If the side (Wei An Wei) prevails in this duel, the agency of side (William Yu) will be his to decide, with the latter becoming a bondslave unable to reject any of the former’s commands.

If the side (William Yu) prevails in this duel, the side (Wei An Wei) is required to do nothing.

Wei frowned. Nothing. “What is this?” Wei asked.

William shrugged. “The terms. Are they acceptable.”

“What do you want?” Wei said. “Your conditions of victory—”

“I was supposed to do a job,” William began. “I was supposed to capture a certain world, to rule over a certain realm, and await further instructions. Then, I was to destroy the realm and secure the System it was housing. If I managed that, the Inheritors would have scrubbed me from the Fathoms—offered me a new life, a new reincarnation away from the shit. From the Dying Queen. Didn’t work out. What I want isn’t happening, Wei. So.”

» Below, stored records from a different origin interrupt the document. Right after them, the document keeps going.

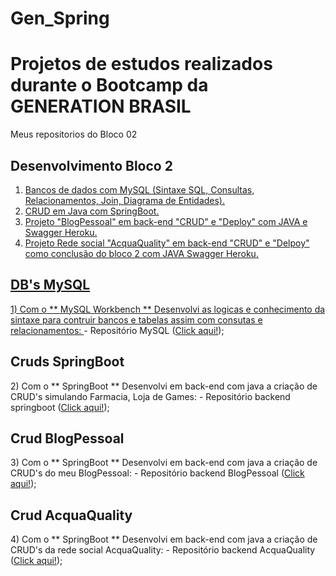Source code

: # Gen_Spring

# Projetos de estudos realizados durante o Bootcamp da GENERATION BRASIL
 Meus repositorios do Bloco 02

## Desenvolvimento Bloco 2

1. <a href="#sql">Bancos de dados com MySQL (Sintaxe SQL, Consultas, Relacionamentos, Join, Diagrama de Entidades).
2. <a href="#crd">CRUD em Java com SpringBoot.
3. <a href="#pbp">Projeto "BlogPessoal" em back-end "CRUD" e "Deploy" com JAVA e Swagger Heroku.
3. <a href="#paq">Projeto Rede social "AcquaQuality" em back-end "CRUD" e "Delpoy" como conclusão do bloco 2 com JAVA Swagger Heroku.
  
  <h2 id="sql">DB's MySQL</h2>
  1) Com o ** MySQL Workbench ** Desenvolvi as logicas e conhecimento da sintaxe para contruir bancos e tabelas assim com consutas e relacionamentos:
  </a> - Repositório MySQL (<a href="https://github.com/LucasOii/Generation-Bloco-1/tree/main/Portugol">Click aqui!</a>);

  <h2 id="crd">Cruds SpringBoot</h2>
  2) Com o ** SpringBoot ** Desenvolvi em back-end com java a criação de CRUD's simulando Farmacia, Loja de Games:
  </a> - Repositório backend springboot (<a href="https://github.com/LucasOii/Generation-Bloco-1/tree/main/java">Click aqui!</a>);
  
  <h2 id="crd">Crud BlogPessoal</h2>
  3) Com o ** SpringBoot ** Desenvolvi em back-end com java a criação de CRUD's do meu BlogPessoal:
  </a> - Repositório backend BlogPessoal (<a href="https://github.com/LucasOii/Generation-Bloco-1/tree/main/java">Click aqui!</a>);

  <h2 id="crd">Crud AcquaQuality</h2>
  4) Com o ** SpringBoot ** Desenvolvi em back-end com java a criação de CRUD's da rede social AcquaQuality:
  </a> - Repositório backend AcquaQuality (<a href="https://github.com/LucasOii/Generation-Bloco-1/tree/main/java">Click aqui!</a>);
  

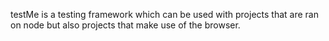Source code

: testMe is a testing framework which can be used with projects that are ran on node but also projects that make use of the browser. 
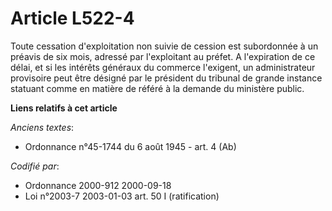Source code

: # Article L522-4

Toute cessation d'exploitation non suivie de cession est subordonnée à un préavis de six mois, adressé par l'exploitant au
préfet. A l'expiration de ce délai, et si les intérêts généraux du commerce l'exigent, un administrateur provisoire peut être
désigné par le président du tribunal de grande instance statuant comme en matière de référé à la demande du ministère public.

**Liens relatifs à cet article**

_Anciens textes_:

  - Ordonnance n°45-1744 du 6 août 1945 - art. 4 (Ab)

_Codifié par_:

  - Ordonnance 2000-912 2000-09-18
  - Loi n°2003-7 2003-01-03 art. 50 I (ratification)
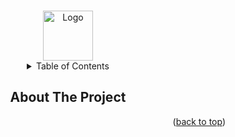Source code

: <a name="readme-top"></a>



<!-- PROJECT LOGO -->
<br />
<div align="center">
  <a href="https://github.com/github_username/repo_name">
    <img src="images/logo.png" alt="Logo" width="80" height="80">
  </a>

<!-- TABLE OF CONTENTS -->
<details>
  <summary>Table of Contents</summary>
  <ol>
    <li><a href="#modules">Modules required</a></li>
    <li><a href="#code_structure">Code Structure</a></li>
    <li><a href="#Theory">Theory</a></li>
    <li><a href="#acknowledgments">Acknowledgments</a></li>
  </ol>
</details>



<!-- ABOUT THE PROJECT -->
## About The Project



<p align="right">(<a href="#readme-top">back to top</a>)</p>

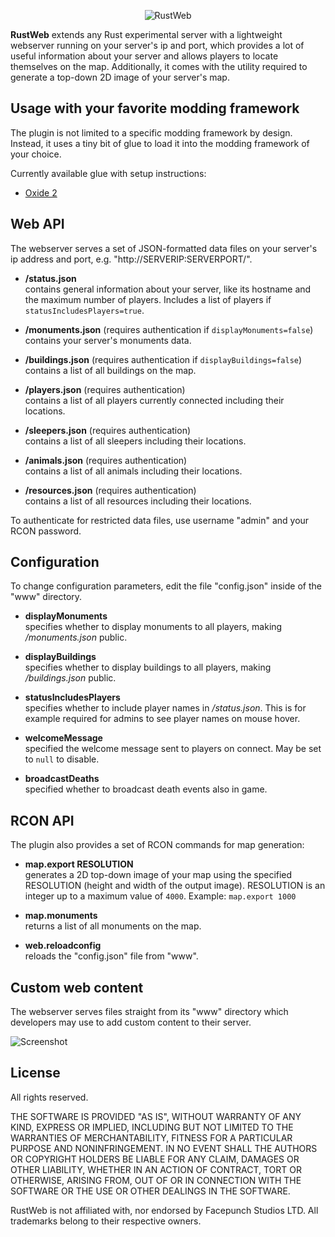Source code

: <p align="center">
	<img src="https://raw.github.com/dcodeIO/RustWeb/master/rustweb.png" alt="RustWeb" />
</p>

**RustWeb** extends any Rust experimental server with a lightweight webserver running on your server's ip and port, which provides a lot of useful information about your server and allows players to locate themselves on the map. Additionally, it comes with the utility required to generate a top-down 2D image of your server's map.

Usage with your favorite modding framework
------------------------------------------
The plugin is not limited to a specific modding framework by design. Instead, it uses a tiny bit of glue to load it into the modding framework of your choice.

Currently available glue with setup instructions:

* [Oxide 2](Oxide.Ext.RustWeb)

Web API
-------
The webserver serves a set of JSON-formatted data files on your server's ip address and port, e.g. "http://SERVERIP:SERVERPORT/".

* **/status.json**  
  contains general information about your server, like its hostname and the maximum number of players. Includes a list of players if `statusIncludesPlayers=true`.

* **/monuments.json** (requires authentication if `displayMonuments=false`)  
  contains your server's monuments data.

* **/buildings.json** (requires authentication if `displayBuildings=false`)  
  contains a list of all buildings on the map.

* **/players.json** (requires authentication)  
  contains a list of all players currently connected including their locations.

* **/sleepers.json** (requires authentication)  
  contains a list of all sleepers including their locations.

* **/animals.json** (requires authentication)  
  contains a list of all animals including their locations.

* **/resources.json** (requires authentication)  
   contains a list of all resources including their locations.

To authenticate for restricted data files, use username "admin" and your RCON password.

Configuration
-------------
To change configuration parameters, edit the file "config.json" inside of the "www" directory.

* **displayMonuments**  
  specifies whether to display monuments to all players, making */monuments.json* public.

* **displayBuildings**  
  specifies whether to display buildings to all players, making */buildings.json* public.

* **statusIncludesPlayers**  
  specifies whether to include player names in */status.json*. This is for example required for admins to see player names on mouse hover.

* **welcomeMessage**  
  specified the welcome message sent to players on connect. May be set to `null` to disable.

* **broadcastDeaths**  
  specified whether to broadcast death events also in game.

RCON API
--------
The plugin also provides a set of RCON commands for map generation:

* **map.export RESOLUTION**  
  generates a 2D top-down image of your map using the specified RESOLUTION (height and width of the output image). RESOLUTION is an integer up to a maximum value of `4000`. Example: `map.export 1000`

* **map.monuments**  
  returns a list of all monuments on the map.

* **web.reloadconfig**  
  reloads the "config.json" file from "www".

Custom web content
------------------
The webserver serves files straight from its "www" directory which developers may use to add custom content to their server.

![Screenshot](https://raw.github.com/dcodeIO/RustWeb/master/screenshot.jpg)

License
-------
All rights reserved.

THE SOFTWARE IS PROVIDED "AS IS", WITHOUT WARRANTY OF ANY KIND, EXPRESS OR IMPLIED, INCLUDING BUT NOT LIMITED TO THE WARRANTIES OF MERCHANTABILITY, FITNESS FOR A PARTICULAR PURPOSE AND NONINFRINGEMENT. IN NO EVENT SHALL THE AUTHORS OR COPYRIGHT HOLDERS BE LIABLE FOR ANY CLAIM, DAMAGES OR OTHER LIABILITY, WHETHER IN AN ACTION OF CONTRACT, TORT OR OTHERWISE, ARISING FROM, OUT OF OR IN CONNECTION WITH THE SOFTWARE OR THE USE OR OTHER DEALINGS IN THE SOFTWARE.

RustWeb is not affiliated with, nor endorsed by Facepunch Studios LTD. All trademarks belong to their respective owners.
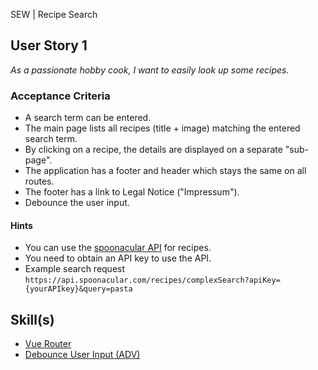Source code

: SEW | Recipe Search

## User Story 1
*As a passionate hobby cook, I want to easily look up some recipes.*

### Acceptance Criteria
- A search term can be entered.
- The main page lists all recipes (title + image) matching the entered search term.
- By clicking on a recipe, the details are displayed on a separate "sub-page".
- The application has a footer and header which stays the same on all routes.
- The footer has a link to Legal Notice ("Impressum").
- Debounce the user input.

#### Hints
- You can use the [spoonacular API](https://spoonacular.com/food-api/docs) for recipes.
- You need to obtain an API key to use the API.
- Example search request `https://api.spoonacular.com/recipes/complexSearch?apiKey={yourAPIkey}&query=pasta`

## Skill(s)
- [Vue Router](https://my.skilldisplay.eu/en/skill/1690/0)
- [Debounce User Input (ADV)](https://my.skilldisplay.eu/en/skill/2999/0) 
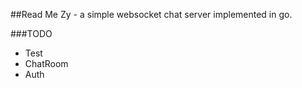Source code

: ##Read Me
Zy - a simple websocket chat server implemented in go.

###TODO
- Test
- ChatRoom
- Auth

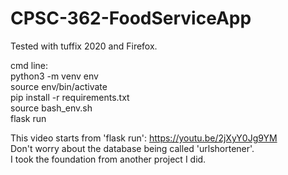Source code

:# CPSC-362-FoodServiceApp
Tested with tuffix 2020 and Firefox.

cmd line:  
python3 -m venv env  
source env/bin/activate  
pip install -r requirements.txt  
source bash_env.sh  
flask run  

This video starts from 'flask run': https://youtu.be/2jXyY0Jg9YM  
Don't worry about the database being called 'urlshortener'.    
I took the foundation from another project I did.
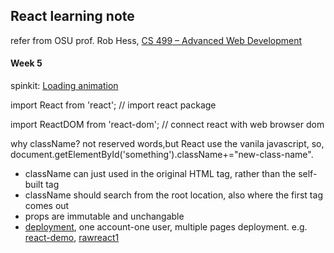 ## React learning note

refer from OSU prof. Rob Hess, [CS 499 – Advanced Web Development](https://web.engr.oregonstate.edu/~hessro/teaching/cs499-w22)

#### Week 5

spinkit: [Loading animation](https://tobiasahlin.com/spinkit/)

import React from 'react'; // import react package

import ReactDOM from 'react-dom'; // connect react with web browser dom

why className? not reserved words,but React use the vanila javascript, so, document.getElementById('something').className+="new-class-name".

- className can just used in the original HTML tag, rather than the self-built tag
- className should search from the root location, also where the first tag comes out
- props are immutable and unchangable
- [deployment](https://create-react-app.dev/docs/deployment/), one account-one user, multiple pages deployment. e.g. [react-demo](https://osuyuanqi.github.io/react-demo/), [rawreact1](https://osuyuanqi.github.io/rawreact1)

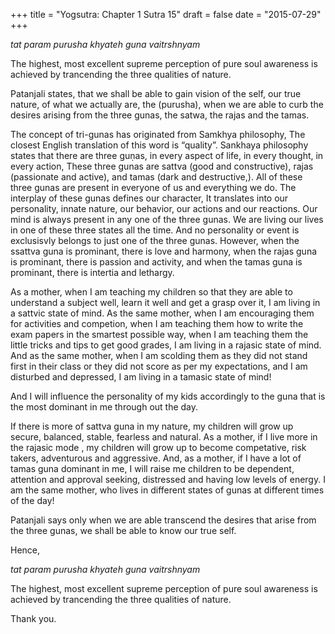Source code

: +++
title = "Yogsutra: Chapter 1 Sutra 15"
draft = false
date = "2015-07-29"
+++

_tat param purusha khyateh guna vaitrshnyam_

The highest, most excellent supreme perception of pure soul awareness is achieved by trancending the three qualities of nature.

Patanjali states, that we shall be able to gain vision of the self, our true nature, of what we actually are, the (purusha), when we are able to curb the desires arising from the three gunas, the satwa, the rajas and the tamas.

The concept of tri-gunas has originated from Samkhya philosophy, The closest English translation of this word is “quality”. Sankhaya philosophy states that there are three guṇas, in every aspect of life, in every thought, in every action, These three gunas are sattva (good and constructive), rajas (passionate and active), and tamas (dark and destructive,). All of these three gunas are present in everyone of us and everything we do. The interplay of these gunas defines our character, It translates into our personality, innate nature, our behavior, our actions and our reactions. Our mind is always present in any one of the three gunas. We are living our lives in one of these three states all the time. And no personality or event is exclusisvly belongs to just one of the three gunas. However, when the ssattva guna is prominant, there is love and harmony, when the rajas guna is prominant, there is passion and activity, and when the tamas guna is prominant, there is intertia and lethargy.

As a mother, when I am teaching my children so that they are able to understand a subject well, learn it well and get a grasp over it, I am living in a sattvic state of mind. As the same mother, when I am encouraging them for activities and competion, when I am teaching them how to write the exam papers in the smartest possible way, when I am teaching them the little tricks and tips to get good grades, I am living in a rajasic state of mind. And as the same mother, when I am scolding them as they did not stand first in their class or they did not score as per my expectations, and I am disturbed and depressed, I am living in a tamasic state of mind!

And I will influence the personality of my kids accordingly to the guna that is the most dominant in me through out the day.

If there is more of sattva guna in my nature, my children will grow up secure, balanced, stable, fearless and natural. As a mother, if I live more in the rajasic mode , my children will grow up to become competative, risk takers, adventurous and aggressive. And, as a mother, if I have a lot of tamas guna dominant in me, I will raise me children to be dependent, attention and approval seeking, distressed and having low levels of energy. I am the same mother, who lives in different states of gunas at different times of the day!

Patanjali says only when we are able transcend the desires that arise from the three gunas, we shall be able to know our true self.

Hence,

_tat param purusha khyateh guna vaitrshnyam_

The highest, most excellent supreme perception of pure soul awareness is achieved by trancending the three qualities of nature.

Thank you.
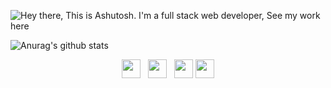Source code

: ![Hey there, This is Ashutosh. I'm a full stack web developer, See my work here](https://github.com/Ashutosh00710/Ashutosh00710/blob/master/Overview.gif)

![Anurag's github stats](https://github-readme-stats.vercel.app/api?username=ashutosh00710&show_icons=true&theme=cobalt)

<p align='center'>
<a href="https://twitter.com/Ashutos68632603"><img height="30" src="https://github.com/Ashutosh00710/Ashutosh00710/blob/main/icon/twitter.png"></a>&nbsp;&nbsp;
<a href="https://www.instagram.com/07_ashutosh_dwivedi/"><img height="30" src="https://github.com/Ashutosh00710/Ashutosh00710/blob/main/icon/instagram.jpg"></a>&nbsp;&nbsp;
<a href="https://www.facebook.com/ashutosh.a.dwivedi.3/"><img height="30" src="https://github.com/Ashutosh00710/Ashutosh00710/blob/master/icon/facebook.png"></a>
<a href="https://www.linkedin.com/in/ashutosh-dwivedi-b3025b196"><img height="30" src="https://github.com/Ashutosh00710/Ashutosh00710/blob/main/icon/linkedin.png"></a>
</p>

<!--
**Ashutosh00710/Ashutosh00710** is a ✨ _special_ ✨ repository because its `README.md` (this file) appears on your GitHub profile.

Here are some ideas to get you started:

- 🔭 I’m currently working on ...
- 🌱 I’m currently learning ...
- 👯 I’m looking to collaborate on ...
- 🤔 I’m looking for help with ...
- 💬 Ask me about ...
- 📫 How to reach me: ...
- 😄 Pronouns: ...
- ⚡ Fun fact: ...
-->
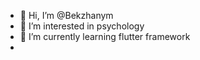 - 👋 Hi, I’m @Bekzhanym
- 👀 I’m interested in psychology
- 🌱 I’m currently learning flutter framework
-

William shrugged, a flash of light shrouded his body. A cloak made from dancing mist formed over him, and he looked his son up and down. “You’ve been getting stronger. Survived the trials. All to hunt me down. Well. I’m tired of running. And I got nowhere to go. So. You think you can take my fate from me?”

“Yes,” Wei said. His words were cold and true. They had to be. Even if the heavens willed against him.

“Alright, then,” William said. “Let’s do this. Bishop.”

“Yeah. I’ll come in after you two are done. Make it quick and don’t hurt him too bad. Moonscar’s gonna wanna talk to the boy after.”